While the Greek problem by itself is not big enough to destabilize the world's financial system, it is the fear that there are other, much bigger economies that have the same, unsustainable debt levels. In reality pretty much every industrialized nation has an escalating debt problem, including the United States. However, there is one major difference between Greece and the US, namely that Greece does not have access to a printing press, since it is the European Central Bank in Brussels that controls that switch, while in the US the Fed can create money out of thin air anytime it chooses to. If a nation is not able to monetize its debt, i.e. to print money, then it will initially have to take tough austerity measures, trying to get its house back in order and if that fails it will ultimately default on at least some of its debt.

In the case of Greece, as well as some other European countries, debt levels have become so huge that it is no longer just a matter of economics but one of mathematics. For example, Greece's deficit-to-GDP ratio is 14.5% and its debt-to-GDP ratio is over 120%. The 140 billion dollar EU/IMF bailout package requires Greece to cuts its deficit to just 3% of GDP by 2014, but such a goal is simply unrealistic. The market doesn't 'buy' it and that is why credit spreads have soared this week, not just for Greece, but for Portugal, Spain, Italy and a number of other nations as well.

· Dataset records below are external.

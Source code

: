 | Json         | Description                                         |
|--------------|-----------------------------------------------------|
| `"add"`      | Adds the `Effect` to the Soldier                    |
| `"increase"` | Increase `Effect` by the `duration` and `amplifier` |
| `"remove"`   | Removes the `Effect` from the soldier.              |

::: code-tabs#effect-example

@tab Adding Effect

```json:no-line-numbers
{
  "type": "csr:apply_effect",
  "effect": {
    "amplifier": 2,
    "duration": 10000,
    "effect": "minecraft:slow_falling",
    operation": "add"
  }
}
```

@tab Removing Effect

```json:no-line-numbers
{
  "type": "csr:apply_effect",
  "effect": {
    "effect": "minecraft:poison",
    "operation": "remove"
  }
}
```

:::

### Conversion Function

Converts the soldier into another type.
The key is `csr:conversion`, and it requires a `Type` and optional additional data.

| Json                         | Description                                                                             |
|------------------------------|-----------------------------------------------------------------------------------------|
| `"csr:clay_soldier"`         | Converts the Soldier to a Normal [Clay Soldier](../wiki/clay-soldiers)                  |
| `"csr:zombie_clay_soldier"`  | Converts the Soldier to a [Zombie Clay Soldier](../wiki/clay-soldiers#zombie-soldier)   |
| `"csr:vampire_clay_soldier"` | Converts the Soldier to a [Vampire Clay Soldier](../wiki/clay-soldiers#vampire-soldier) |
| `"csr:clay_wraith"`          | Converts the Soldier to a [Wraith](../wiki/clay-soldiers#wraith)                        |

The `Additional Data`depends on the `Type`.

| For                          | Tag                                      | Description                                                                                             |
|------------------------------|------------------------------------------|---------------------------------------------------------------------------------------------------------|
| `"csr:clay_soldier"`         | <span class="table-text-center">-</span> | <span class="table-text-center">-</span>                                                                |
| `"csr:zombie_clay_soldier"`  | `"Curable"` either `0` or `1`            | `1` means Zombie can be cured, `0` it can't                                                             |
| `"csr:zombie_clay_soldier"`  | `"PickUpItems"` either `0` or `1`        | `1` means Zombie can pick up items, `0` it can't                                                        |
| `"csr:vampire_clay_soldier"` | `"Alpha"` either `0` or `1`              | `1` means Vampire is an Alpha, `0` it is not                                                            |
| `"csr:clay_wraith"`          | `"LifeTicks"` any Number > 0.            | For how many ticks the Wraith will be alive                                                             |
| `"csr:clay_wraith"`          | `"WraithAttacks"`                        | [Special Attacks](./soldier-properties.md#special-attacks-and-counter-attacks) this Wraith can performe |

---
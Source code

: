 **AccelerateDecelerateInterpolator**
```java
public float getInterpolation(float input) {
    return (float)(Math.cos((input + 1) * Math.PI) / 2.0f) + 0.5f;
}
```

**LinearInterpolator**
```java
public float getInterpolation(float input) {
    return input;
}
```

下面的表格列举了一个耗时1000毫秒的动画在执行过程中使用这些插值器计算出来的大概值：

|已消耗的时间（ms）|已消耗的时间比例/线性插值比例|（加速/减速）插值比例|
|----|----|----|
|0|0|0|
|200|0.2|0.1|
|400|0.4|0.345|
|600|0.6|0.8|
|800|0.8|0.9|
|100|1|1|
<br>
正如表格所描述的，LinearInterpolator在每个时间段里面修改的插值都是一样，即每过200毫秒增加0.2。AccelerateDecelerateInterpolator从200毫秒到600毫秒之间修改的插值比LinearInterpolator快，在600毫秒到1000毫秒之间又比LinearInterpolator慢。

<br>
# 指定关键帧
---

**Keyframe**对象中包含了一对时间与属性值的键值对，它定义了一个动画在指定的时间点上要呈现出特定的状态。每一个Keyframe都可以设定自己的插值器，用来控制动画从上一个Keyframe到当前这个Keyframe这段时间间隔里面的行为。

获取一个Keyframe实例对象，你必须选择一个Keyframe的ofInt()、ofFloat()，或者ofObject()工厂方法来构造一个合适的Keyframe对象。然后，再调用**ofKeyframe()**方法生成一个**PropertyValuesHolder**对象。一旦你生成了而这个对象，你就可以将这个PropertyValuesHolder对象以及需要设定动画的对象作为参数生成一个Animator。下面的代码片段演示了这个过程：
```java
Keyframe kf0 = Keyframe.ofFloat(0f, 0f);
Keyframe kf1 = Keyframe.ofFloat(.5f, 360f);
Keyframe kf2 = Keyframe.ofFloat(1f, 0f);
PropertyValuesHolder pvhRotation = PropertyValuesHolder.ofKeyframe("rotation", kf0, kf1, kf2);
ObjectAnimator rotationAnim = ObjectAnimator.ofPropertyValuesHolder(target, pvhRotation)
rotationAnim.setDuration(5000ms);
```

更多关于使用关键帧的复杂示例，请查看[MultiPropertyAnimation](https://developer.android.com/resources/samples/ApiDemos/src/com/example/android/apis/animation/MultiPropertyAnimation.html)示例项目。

We seem to have similar dynamics in place to those of 2008, when Bear Stearns and Lehman Brothers were the catalysts that led to a financial meltdown. The fear is that banks and investors who are exposed to sovereign debt - and the multitude of structured products built upon it - may take it on the chin. Some of the already weakened banks may fail as a result of it and this could trigger a chain reaction. Nobody knows how big the total exposure really is, since the financial casino has been placing bets upon bets upon bets. Many hedge fund managers, speculators and investors are not waiting to find out and have started to take some of their chips off the table, which has led to weakness in stocks and commodities and to strength in the US dollar and treasuries.